■ **Problem to work on**: Would you please copy every line from the records that contains the word "server"?
+ + + + +
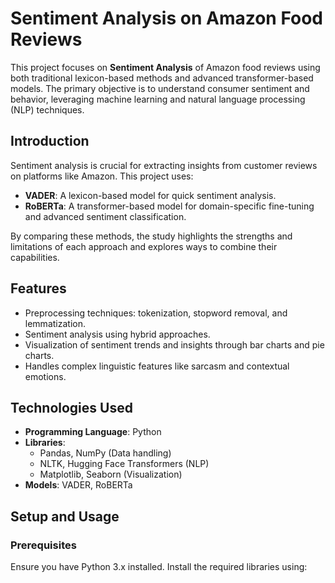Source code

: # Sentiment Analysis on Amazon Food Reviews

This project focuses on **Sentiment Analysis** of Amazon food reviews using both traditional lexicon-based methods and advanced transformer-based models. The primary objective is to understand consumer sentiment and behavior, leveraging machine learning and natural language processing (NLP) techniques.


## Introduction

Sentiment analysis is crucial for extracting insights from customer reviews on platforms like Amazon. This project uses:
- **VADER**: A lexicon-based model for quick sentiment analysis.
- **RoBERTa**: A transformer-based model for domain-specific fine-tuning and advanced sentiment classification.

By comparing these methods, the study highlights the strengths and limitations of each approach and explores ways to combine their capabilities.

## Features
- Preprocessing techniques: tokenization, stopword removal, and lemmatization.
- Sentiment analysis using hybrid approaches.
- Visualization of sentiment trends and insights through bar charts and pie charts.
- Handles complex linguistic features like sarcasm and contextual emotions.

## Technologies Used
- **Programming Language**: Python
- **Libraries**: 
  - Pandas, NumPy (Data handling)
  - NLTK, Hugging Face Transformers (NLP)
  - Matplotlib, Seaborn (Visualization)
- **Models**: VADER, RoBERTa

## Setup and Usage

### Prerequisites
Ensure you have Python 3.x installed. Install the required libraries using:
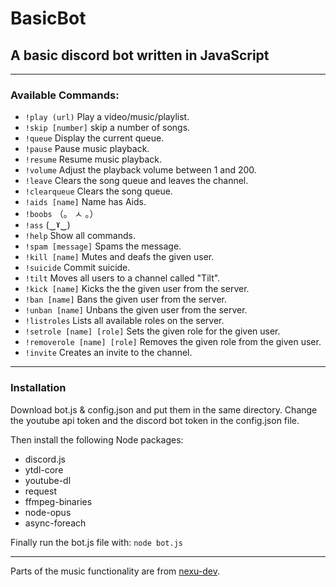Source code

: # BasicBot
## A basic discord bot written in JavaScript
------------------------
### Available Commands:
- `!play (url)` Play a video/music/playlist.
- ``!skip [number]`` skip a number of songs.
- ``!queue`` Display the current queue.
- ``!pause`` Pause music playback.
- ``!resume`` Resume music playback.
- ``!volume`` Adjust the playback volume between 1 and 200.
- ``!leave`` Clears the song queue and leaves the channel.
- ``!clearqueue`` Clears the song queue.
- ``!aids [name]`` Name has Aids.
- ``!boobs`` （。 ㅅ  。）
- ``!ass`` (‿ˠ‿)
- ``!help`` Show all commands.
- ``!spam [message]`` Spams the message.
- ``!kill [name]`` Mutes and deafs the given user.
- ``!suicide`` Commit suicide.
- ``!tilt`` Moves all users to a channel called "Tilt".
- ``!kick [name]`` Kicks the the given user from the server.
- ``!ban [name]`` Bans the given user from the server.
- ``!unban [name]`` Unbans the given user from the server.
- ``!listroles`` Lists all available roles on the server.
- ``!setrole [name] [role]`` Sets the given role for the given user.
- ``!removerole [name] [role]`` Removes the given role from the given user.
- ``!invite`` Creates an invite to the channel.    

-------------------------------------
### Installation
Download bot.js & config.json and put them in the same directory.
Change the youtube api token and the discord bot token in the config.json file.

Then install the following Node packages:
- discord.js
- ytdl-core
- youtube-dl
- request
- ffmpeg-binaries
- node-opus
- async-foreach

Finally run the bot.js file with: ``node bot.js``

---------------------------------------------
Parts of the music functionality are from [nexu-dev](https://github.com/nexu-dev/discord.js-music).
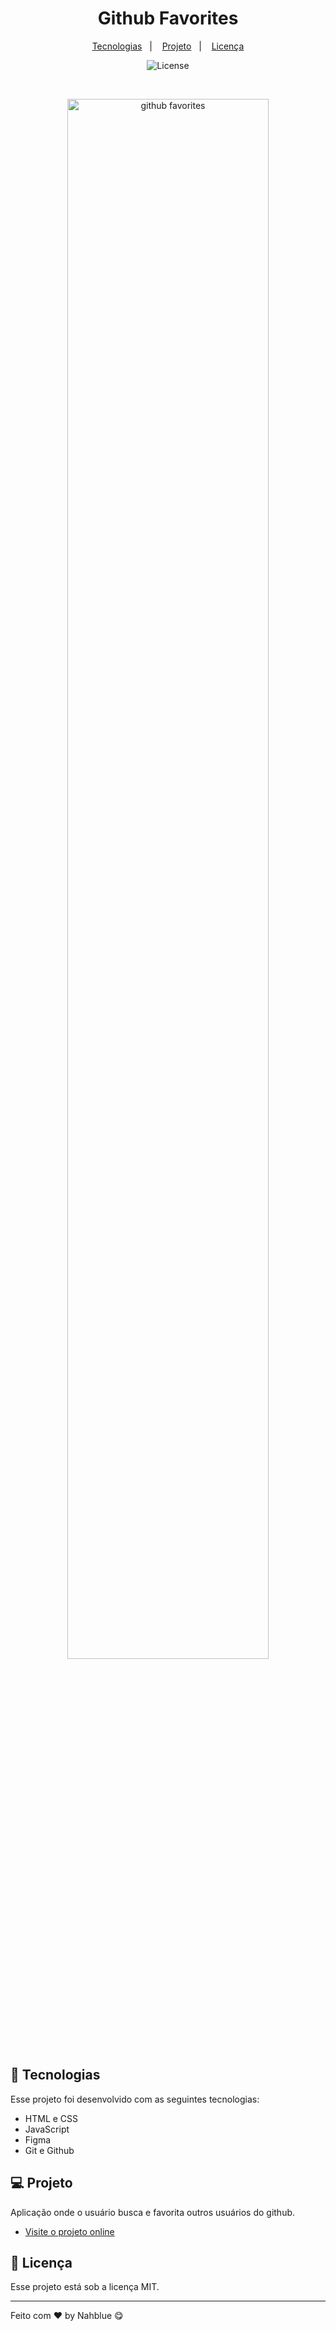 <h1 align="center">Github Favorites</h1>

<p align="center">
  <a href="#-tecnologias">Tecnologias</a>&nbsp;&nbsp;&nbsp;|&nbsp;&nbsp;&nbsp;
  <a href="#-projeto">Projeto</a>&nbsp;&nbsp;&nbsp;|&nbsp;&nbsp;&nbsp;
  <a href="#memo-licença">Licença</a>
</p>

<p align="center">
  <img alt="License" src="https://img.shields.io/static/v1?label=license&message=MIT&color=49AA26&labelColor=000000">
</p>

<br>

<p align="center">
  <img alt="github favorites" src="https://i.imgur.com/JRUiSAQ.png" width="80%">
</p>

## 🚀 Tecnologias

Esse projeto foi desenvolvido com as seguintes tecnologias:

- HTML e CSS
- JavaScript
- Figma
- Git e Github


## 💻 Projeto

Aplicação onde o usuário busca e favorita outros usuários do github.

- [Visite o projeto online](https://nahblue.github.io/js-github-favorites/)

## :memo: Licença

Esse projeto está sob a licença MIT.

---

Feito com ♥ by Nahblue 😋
+ + + + +
■ **Task result**:
- ``!kick [name]`` Kicks the the given user from the server.
- ``!ban [name]`` Bans the given user from the server.
- ``!unban [name]`` Unbans the given user from the server.
- ``!listroles`` Lists all available roles on the server.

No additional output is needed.